Bush Energy Policy = Conservation + Production
WASHINGTON/ Conservative Monitor -- The Bush Administration promises a two pronged attack on the Energy situation. Fighting declining energy production due to years of malign neglect by the Clinton administration, President Bush has ordered department heads in energy strapped areas to cut energy consumption.
As Vice-President Cheney pointed out in the Associated Press annual meeting on 30 April, "To speak (only) of conservation is to duck the tough issues." He says that the administration will focus on increased exploration for new sources of oil, coal and natural gas. He also expects an expansion of alternative energy sources such as solar and wind power.
Even so, expansion of energy production on the scale Cheney envisions, 1,300 to 1,900 power plants over the next 20 years, will be sure to meet political opposition from extremist left-wing groups. Such organizations oppose even clean hydro-electric dams because of their effect on salmon and wind-power because of the occasional bopped bird.

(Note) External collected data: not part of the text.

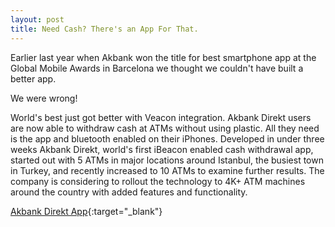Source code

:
 ```yaml
---
layout: post
title: Need Cash? There's an App For That.
---
```

Earlier last year when Akbank won the title for best smartphone app at the Global Mobile Awards in Barcelona we thought we couldn't have built a better app. 

We were wrong!

World's best just got better with Veacon integration. Akbank Direkt users are now able to withdraw cash at ATMs without using plastic. All they need is the app and bluetooth enabled on their iPhones. Developed in under three weeks Akbank Direkt, world's first iBeacon enabled cash withdrawal app, started out with 5 ATMs in major locations around Istanbul, the busiest town in Turkey, and recently increased to 10 ATMs to examine further results. The company is considering to rollout the technology to 4K+ ATM machines around the country with added features and functionality.

[Akbank Direkt App](http://appstore.com/akbankdirekt){:target="_blank"}
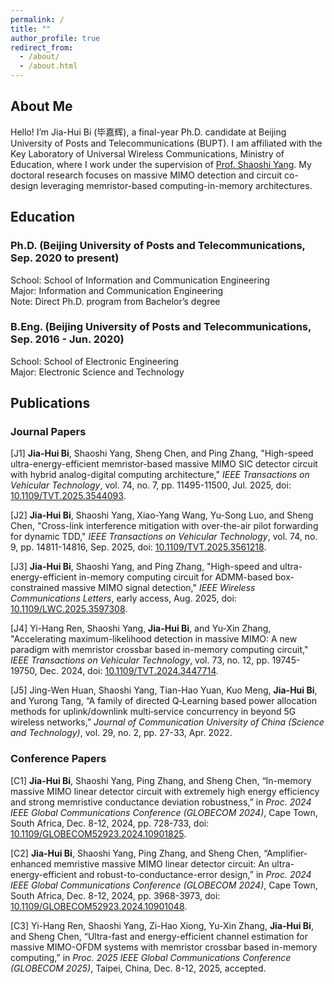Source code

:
 ```yaml
---
permalink: /
title: ""
author_profile: true
redirect_from: 
  - /about/
  - /about.html
---
```


## About Me

Hello! I’m Jia-Hui Bi (毕嘉辉), a final-year Ph.D. candidate at Beijing University of Posts and Telecommunications (BUPT). I am affiliated with the Key Laboratory of Universal Wireless Communications, Ministry of Education, where I work under the supervision of [Prof. Shaoshi Yang](https://teacher.bupt.edu.cn/yangshaoshi/zh_CN/). My doctoral research focuses on massive MIMO detection and circuit co-design leveraging memristor-based computing-in-memory architectures.

## Education

### Ph.D. (Beijing University of Posts and Telecommunications, Sep. 2020 to present)
School:  School of Information and Communication Engineering  
Major: Information and Communication Engineering  
Note: Direct Ph.D. program from Bachelor’s degree

### B.Eng. (Beijing University of Posts and Telecommunications, Sep. 2016 - Jun. 2020)
School:  School of Electronic Engineering  
Major: Electronic Science and Technology  

## Publications

### Journal Papers

[J1] **Jia-Hui Bi**, Shaoshi Yang, Sheng Chen, and Ping Zhang, "High-speed ultra-energy-efficient memristor-based massive MIMO SIC detector circuit with hybrid analog-digital computing architecture," *IEEE Transactions on Vehicular Technology*, vol. 74, no. 7, pp. 11495-11500, Jul. 2025, doi: [10.1109/TVT.2025.3544093](https://ieeexplore.ieee.org/document/11017468).

[J2] **Jia-Hui Bi**, Shaoshi Yang, Xiao-Yang Wang, Yu-Song Luo, and Sheng Chen, "Cross-link interference mitigation with over-the-air pilot forwarding for dynamic TDD," *IEEE Transactions on Vehicular Technology*, vol. 74, no. 9, pp. 14811-14816, Sep. 2025, doi: [10.1109/TVT.2025.3561218](https://ieeexplore.ieee.org/document/10989763).

[J3] **Jia-Hui Bi**, Shaoshi Yang, and Ping Zhang, "High-speed and ultra-energy-efficient in-memory computing circuit for ADMM-based box-constrained massive MIMO signal detection," *IEEE Wireless Communications Letters*, early access, Aug. 2025, doi: [10.1109/LWC.2025.3597308](https://ieeexplore.ieee.org/document/11121883).

[J4] Yi-Hang Ren, Shaoshi Yang, **Jia-Hui Bi**, and Yu-Xin Zhang, "Accelerating maximum-likelihood detection in massive MIMO: A new paradigm with memristor crossbar based in-memory computing circuit," *IEEE Transactions on Vehicular Technology*, vol. 73, no. 12, pp. 19745-19750, Dec. 2024, doi: [10.1109/TVT.2024.3447714](https://ieeexplore.ieee.org/document/10738291).

[J5] Jing-Wen Huan, Shaoshi Yang, Tian-Hao Yuan, Kuo Meng, **Jia-Hui Bi**, and Yurong Tang, “A family of directed Q‑Learning based power allocation methods for uplink/downlink multi‑service concurrency in beyond 5G wireless networks,” *Journal of Communication University of China (Science and Technology)*, vol. 29, no. 2, pp. 27-33, Apr. 2022.

### Conference Papers

[C1] **Jia-Hui Bi**, Shaoshi Yang, Ping Zhang, and Sheng Chen, “In-memory massive MIMO linear detector circuit with extremely high energy efficiency and strong memristive conductance deviation robustness,” in *Proc. 2024 IEEE Global Communications Conference (GLOBECOM 2024)*, Cape Town, South Africa, Dec. 8-12, 2024, pp. 728-733, doi: [10.1109/GLOBECOM52923.2024.10901825](https://ieeexplore.ieee.org/document/10901825).

[C2] **Jia-Hui Bi**, Shaoshi Yang, Ping Zhang, and Sheng Chen, “Amplifier-enhanced memristive massive MIMO linear detector circuit: An ultra-energy-efficient and robust-to-conductance-error design,” in *Proc. 2024 IEEE Global Communications Conference (GLOBECOM 2024)*, Cape Town, South Africa, Dec. 8-12, 2024, pp. 3968-3973, doi: [10.1109/GLOBECOM52923.2024.10901048](https://ieeexplore.ieee.org/document/10901048).

[C3] Yi-Hang Ren, Shaoshi Yang, Zi-Hao Xiong, Yu-Xin Zhang, **Jia-Hui Bi**, and Sheng Chen, “Ultra-fast and energy-efficient channel estimation for massive MIMO-OFDM systems with memristor crossbar based in-memory computing,” in *Proc. 2025 IEEE Global Communications Conference (GLOBECOM 2025)*, Taipei, China, Dec. 8-12, 2025, accepted.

Cheney, in his speech, reiterated the administration's support for drilling in Alaska's barren and austere Arctic National Wildlife Refuge, which could be tapped for oil without disrupting the environment or the caribou herds.
Of course, complaints were generated by Philip E. Clapp, president of the extreme group, National Environmental Trust, who unwarrantedly called Cheney's prescription "an across-the-board attack on the environment."
Cheney's plan also calls for implementing clean burning coal technologies and nuclear power.
U.S. energy problems have been rising to the surface first in California where over-regulation and environmental-extremism is most widely accepted. Power plant production has been inhibited by regulation, protests from a vocal minority and lack of incentive.
In Washington, federal energy regulators have directed that limited price controls on wholesale electricity in California be implemented only if California joins the Northwest in a joint power transmission system. Wholesale prices will be capped when electricity reserves fall below 7 percent. In effect, this will keep Californians from learning from the folly of past bureaucratic and political policies. It will also act as a mitigating factor in incentives to create new power generating plants.